Of all the lines in the records below, copy only those that contain the string "启动按键精灵接口".

──────

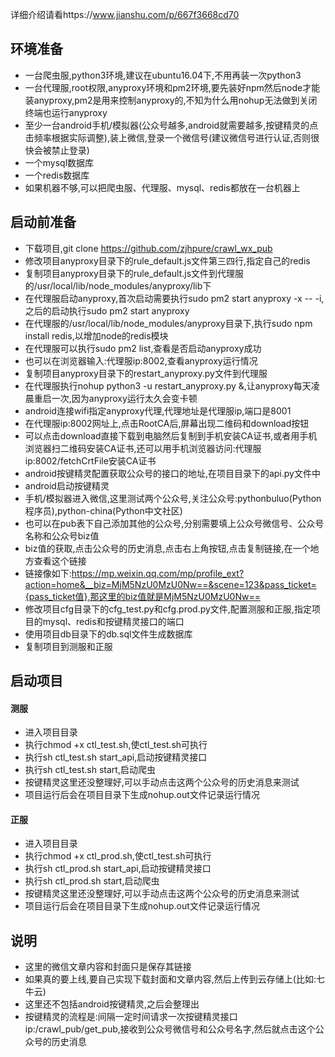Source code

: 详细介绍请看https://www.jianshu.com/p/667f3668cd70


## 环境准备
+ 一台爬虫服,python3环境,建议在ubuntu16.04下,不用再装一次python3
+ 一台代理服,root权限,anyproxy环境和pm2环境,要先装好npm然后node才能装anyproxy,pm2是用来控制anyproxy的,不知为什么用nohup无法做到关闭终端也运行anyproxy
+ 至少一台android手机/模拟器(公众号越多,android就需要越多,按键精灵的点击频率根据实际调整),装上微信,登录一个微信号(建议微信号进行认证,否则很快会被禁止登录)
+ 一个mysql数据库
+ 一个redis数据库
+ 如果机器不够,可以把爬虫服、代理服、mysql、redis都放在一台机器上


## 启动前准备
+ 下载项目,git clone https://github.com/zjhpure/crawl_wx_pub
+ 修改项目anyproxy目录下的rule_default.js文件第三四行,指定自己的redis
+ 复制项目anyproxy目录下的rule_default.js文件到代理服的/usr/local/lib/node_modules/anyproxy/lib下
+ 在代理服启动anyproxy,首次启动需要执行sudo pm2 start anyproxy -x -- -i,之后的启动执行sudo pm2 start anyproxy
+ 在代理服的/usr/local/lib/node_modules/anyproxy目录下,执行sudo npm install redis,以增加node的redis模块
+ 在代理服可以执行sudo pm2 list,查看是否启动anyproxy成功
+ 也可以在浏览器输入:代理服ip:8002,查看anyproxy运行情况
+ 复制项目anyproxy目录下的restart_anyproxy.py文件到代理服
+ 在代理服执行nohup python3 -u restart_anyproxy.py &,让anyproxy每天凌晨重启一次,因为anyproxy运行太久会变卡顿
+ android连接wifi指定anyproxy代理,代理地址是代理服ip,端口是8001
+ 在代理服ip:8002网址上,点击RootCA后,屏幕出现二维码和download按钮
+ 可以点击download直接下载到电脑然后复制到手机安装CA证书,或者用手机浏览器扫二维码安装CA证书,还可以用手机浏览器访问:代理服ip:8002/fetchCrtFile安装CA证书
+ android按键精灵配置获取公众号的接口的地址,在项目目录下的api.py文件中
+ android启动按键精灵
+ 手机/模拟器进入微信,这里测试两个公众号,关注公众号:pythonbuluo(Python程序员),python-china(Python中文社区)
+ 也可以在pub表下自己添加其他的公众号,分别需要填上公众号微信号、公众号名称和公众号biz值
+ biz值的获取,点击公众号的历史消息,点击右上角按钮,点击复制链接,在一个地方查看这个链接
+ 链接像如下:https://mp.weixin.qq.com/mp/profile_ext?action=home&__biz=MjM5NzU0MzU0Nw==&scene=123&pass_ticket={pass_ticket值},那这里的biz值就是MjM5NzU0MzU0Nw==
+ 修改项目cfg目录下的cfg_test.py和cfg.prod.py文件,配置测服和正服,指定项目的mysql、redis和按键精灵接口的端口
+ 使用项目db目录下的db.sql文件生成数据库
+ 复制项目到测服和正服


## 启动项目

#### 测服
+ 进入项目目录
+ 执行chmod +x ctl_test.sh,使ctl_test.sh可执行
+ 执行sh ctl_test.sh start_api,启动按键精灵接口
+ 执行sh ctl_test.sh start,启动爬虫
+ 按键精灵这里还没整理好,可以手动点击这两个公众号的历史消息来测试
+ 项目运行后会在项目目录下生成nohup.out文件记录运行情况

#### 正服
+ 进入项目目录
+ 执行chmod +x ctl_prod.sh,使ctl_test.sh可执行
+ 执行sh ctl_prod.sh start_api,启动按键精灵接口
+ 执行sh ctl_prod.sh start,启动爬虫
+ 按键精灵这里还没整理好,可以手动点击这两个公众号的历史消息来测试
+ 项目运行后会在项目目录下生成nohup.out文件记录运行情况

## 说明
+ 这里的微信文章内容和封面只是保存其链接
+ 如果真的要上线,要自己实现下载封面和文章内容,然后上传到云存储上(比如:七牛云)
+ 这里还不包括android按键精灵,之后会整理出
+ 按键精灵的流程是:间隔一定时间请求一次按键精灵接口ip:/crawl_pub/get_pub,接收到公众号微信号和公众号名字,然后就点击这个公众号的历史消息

──────

Expected answer
+ 执行sh ctl_test.sh start_api,启动按键精灵接口
+ 执行sh ctl_prod.sh start_api,启动按键精灵接口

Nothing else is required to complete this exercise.